*** Opening of GIVEN RECORDS ***

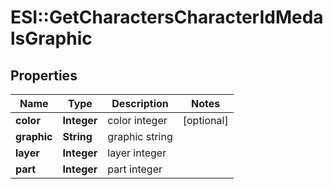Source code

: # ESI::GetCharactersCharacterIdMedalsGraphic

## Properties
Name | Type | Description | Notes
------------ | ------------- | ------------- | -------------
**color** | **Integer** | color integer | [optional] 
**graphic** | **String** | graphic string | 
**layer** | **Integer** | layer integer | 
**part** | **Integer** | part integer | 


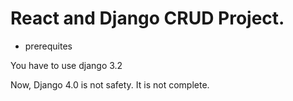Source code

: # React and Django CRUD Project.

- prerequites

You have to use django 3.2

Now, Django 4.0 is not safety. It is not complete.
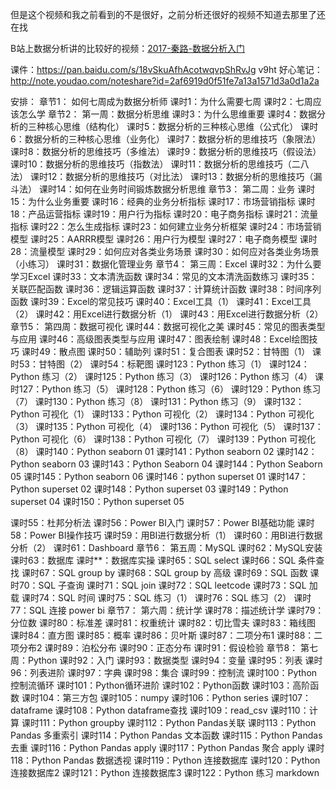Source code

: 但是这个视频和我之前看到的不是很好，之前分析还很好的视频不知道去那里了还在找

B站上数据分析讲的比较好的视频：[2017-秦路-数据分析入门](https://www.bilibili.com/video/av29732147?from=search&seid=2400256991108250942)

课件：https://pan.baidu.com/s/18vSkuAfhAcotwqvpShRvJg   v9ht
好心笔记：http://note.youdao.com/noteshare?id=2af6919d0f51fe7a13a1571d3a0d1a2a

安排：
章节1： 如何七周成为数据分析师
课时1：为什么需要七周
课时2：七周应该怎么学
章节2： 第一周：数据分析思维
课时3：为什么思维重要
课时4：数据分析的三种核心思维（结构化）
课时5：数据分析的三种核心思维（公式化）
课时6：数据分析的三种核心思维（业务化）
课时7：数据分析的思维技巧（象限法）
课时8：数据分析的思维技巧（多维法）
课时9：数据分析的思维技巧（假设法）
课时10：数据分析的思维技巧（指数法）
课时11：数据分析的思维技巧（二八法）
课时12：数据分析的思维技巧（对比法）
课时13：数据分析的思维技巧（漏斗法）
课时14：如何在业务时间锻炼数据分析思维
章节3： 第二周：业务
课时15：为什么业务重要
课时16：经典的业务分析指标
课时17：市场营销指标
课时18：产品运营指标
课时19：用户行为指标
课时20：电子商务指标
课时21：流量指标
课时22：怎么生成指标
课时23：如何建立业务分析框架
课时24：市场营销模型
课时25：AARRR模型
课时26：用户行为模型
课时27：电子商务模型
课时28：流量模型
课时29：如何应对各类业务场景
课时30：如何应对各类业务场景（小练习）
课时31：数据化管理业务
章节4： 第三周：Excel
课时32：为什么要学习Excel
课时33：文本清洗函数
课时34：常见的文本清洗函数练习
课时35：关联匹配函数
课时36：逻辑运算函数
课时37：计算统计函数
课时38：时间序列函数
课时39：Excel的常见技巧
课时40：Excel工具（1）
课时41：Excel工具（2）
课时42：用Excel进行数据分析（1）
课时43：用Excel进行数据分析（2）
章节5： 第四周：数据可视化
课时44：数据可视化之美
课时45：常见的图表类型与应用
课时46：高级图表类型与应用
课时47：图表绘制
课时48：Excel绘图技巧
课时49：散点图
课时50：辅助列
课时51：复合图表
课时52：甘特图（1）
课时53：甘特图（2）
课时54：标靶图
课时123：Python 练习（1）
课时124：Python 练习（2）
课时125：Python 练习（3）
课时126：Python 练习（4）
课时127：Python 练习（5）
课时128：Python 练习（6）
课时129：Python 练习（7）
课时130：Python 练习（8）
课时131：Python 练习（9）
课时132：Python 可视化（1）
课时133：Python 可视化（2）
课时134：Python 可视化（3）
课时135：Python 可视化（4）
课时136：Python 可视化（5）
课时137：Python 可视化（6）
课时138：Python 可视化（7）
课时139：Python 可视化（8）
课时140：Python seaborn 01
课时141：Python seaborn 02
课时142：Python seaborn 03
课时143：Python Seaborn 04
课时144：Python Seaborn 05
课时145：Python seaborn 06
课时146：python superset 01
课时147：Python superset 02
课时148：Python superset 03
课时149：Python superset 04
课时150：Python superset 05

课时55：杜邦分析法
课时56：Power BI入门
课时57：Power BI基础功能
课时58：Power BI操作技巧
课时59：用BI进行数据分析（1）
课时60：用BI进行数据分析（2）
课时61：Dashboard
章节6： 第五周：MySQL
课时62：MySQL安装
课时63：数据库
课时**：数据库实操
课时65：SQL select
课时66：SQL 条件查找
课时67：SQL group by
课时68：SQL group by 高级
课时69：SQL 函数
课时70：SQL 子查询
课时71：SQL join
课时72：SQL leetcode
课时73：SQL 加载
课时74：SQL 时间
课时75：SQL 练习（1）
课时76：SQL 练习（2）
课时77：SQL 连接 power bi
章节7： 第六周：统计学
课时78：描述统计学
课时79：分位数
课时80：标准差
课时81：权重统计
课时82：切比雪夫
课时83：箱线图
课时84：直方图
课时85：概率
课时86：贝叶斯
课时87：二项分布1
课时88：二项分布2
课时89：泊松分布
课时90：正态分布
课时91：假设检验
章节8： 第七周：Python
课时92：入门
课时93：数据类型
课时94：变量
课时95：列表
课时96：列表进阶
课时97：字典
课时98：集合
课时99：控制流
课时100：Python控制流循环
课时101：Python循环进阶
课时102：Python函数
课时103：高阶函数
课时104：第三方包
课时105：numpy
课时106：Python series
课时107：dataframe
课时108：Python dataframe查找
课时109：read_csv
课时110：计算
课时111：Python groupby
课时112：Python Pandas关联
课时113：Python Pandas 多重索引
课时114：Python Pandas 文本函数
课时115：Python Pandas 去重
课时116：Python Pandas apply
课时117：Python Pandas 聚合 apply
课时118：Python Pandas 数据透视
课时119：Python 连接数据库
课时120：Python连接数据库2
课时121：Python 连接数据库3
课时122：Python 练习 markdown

*** Close of GIVEN RECORDS ***

TASK |
Each record is to be restated word for word; no picture goes in.

OUTPUT BELOW |
Source code

: # ESI::GetCharactersCharacterIdMedalsGraphic

## Properties
Name | Type | Description | Notes
------------ | ------------- | ------------- | -------------
**color** | **Integer** | color integer | [optional] 
**graphic** | **String** | graphic string | 
**layer** | **Integer** | layer integer | 
**part** | **Integer** | part integer | 


Source code

: # React and Django CRUD Project.

- prerequites

You have to use django 3.2

Now, Django 4.0 is not safety. It is not complete.
Source code

: 但是这个视频和我之前看到的不是很好，之前分析还很好的视频不知道去那里了还在找

B站上数据分析讲的比较好的视频：[2017-秦路-数据分析入门](https://www.bilibili.com/video/av29732147?from=search&seid=2400256991108250942)

课件：https://pan.baidu.com/s/18vSkuAfhAcotwqvpShRvJg   v9ht
好心笔记：http://note.youdao.com/noteshare?id=2af6919d0f51fe7a13a1571d3a0d1a2a

安排：
章节1： 如何七周成为数据分析师
课时1：为什么需要七周
课时2：七周应该怎么学
章节2： 第一周：数据分析思维
课时3：为什么思维重要
课时4：数据分析的三种核心思维（结构化）
课时5：数据分析的三种核心思维（公式化）
课时6：数据分析的三种核心思维（业务化）
课时7：数据分析的思维技巧（象限法）
课时8：数据分析的思维技巧（多维法）
课时9：数据分析的思维技巧（假设法）
课时10：数据分析的思维技巧（指数法）
课时11：数据分析的思维技巧（二八法）
课时12：数据分析的思维技巧（对比法）
课时13：数据分析的思维技巧（漏斗法）
课时14：如何在业务时间锻炼数据分析思维
章节3： 第二周：业务
课时15：为什么业务重要
课时16：经典的业务分析指标
课时17：市场营销指标
课时18：产品运营指标
课时19：用户行为指标
课时20：电子商务指标
课时21：流量指标
课时22：怎么生成指标
课时23：如何建立业务分析框架
课时24：市场营销模型
课时25：AARRR模型
课时26：用户行为模型
课时27：电子商务模型
课时28：流量模型
课时29：如何应对各类业务场景
课时30：如何应对各类业务场景（小练习）
课时31：数据化管理业务
章节4： 第三周：Excel
课时32：为什么要学习Excel
课时33：文本清洗函数
课时34：常见的文本清洗函数练习
课时35：关联匹配函数
课时36：逻辑运算函数
课时37：计算统计函数
课时38：时间序列函数
课时39：Excel的常见技巧
课时40：Excel工具（1）
课时41：Excel工具（2）
课时42：用Excel进行数据分析（1）
课时43：用Excel进行数据分析（2）
章节5： 第四周：数据可视化
课时44：数据可视化之美
课时45：常见的图表类型与应用
课时46：高级图表类型与应用
课时47：图表绘制
课时48：Excel绘图技巧
课时49：散点图
课时50：辅助列
课时51：复合图表
课时52：甘特图（1）
课时53：甘特图（2）
课时54：标靶图
课时123：Python 练习（1）
课时124：Python 练习（2）
课时125：Python 练习（3）
课时126：Python 练习（4）
课时127：Python 练习（5）
课时128：Python 练习（6）
课时129：Python 练习（7）
课时130：Python 练习（8）
课时131：Python 练习（9）
课时132：Python 可视化（1）
课时133：Python 可视化（2）
课时134：Python 可视化（3）
课时135：Python 可视化（4）
课时136：Python 可视化（5）
课时137：Python 可视化（6）
课时138：Python 可视化（7）
课时139：Python 可视化（8）
课时140：Python seaborn 01
课时141：Python seaborn 02
课时142：Python seaborn 03
课时143：Python Seaborn 04
课时144：Python Seaborn 05
课时145：Python seaborn 06
课时146：python superset 01
课时147：Python superset 02
课时148：Python superset 03
课时149：Python superset 04
课时150：Python superset 05

课时55：杜邦分析法
课时56：Power BI入门
课时57：Power BI基础功能
课时58：Power BI操作技巧
课时59：用BI进行数据分析（1）
课时60：用BI进行数据分析（2）
课时61：Dashboard
章节6： 第五周：MySQL
课时62：MySQL安装
课时63：数据库
课时**：数据库实操
课时65：SQL select
课时66：SQL 条件查找
课时67：SQL group by
课时68：SQL group by 高级
课时69：SQL 函数
课时70：SQL 子查询
课时71：SQL join
课时72：SQL leetcode
课时73：SQL 加载
课时74：SQL 时间
课时75：SQL 练习（1）
课时76：SQL 练习（2）
课时77：SQL 连接 power bi
章节7： 第六周：统计学
课时78：描述统计学
课时79：分位数
课时80：标准差
课时81：权重统计
课时82：切比雪夫
课时83：箱线图
课时84：直方图
课时85：概率
课时86：贝叶斯
课时87：二项分布1
课时88：二项分布2
课时89：泊松分布
课时90：正态分布
课时91：假设检验
章节8： 第七周：Python
课时92：入门
课时93：数据类型
课时94：变量
课时95：列表
课时96：列表进阶
课时97：字典
课时98：集合
课时99：控制流
课时100：Python控制流循环
课时101：Python循环进阶
课时102：Python函数
课时103：高阶函数
课时104：第三方包
课时105：numpy
课时106：Python series
课时107：dataframe
课时108：Python dataframe查找
课时109：read_csv
课时110：计算
课时111：Python groupby
课时112：Python Pandas关联
课时113：Python Pandas 多重索引
课时114：Python Pandas 文本函数
课时115：Python Pandas 去重
课时116：Python Pandas apply
课时117：Python Pandas 聚合 apply
课时118：Python Pandas 数据透视
课时119：Python 连接数据库
课时120：Python连接数据库2
课时121：Python 连接数据库3
课时122：Python 练习 markdown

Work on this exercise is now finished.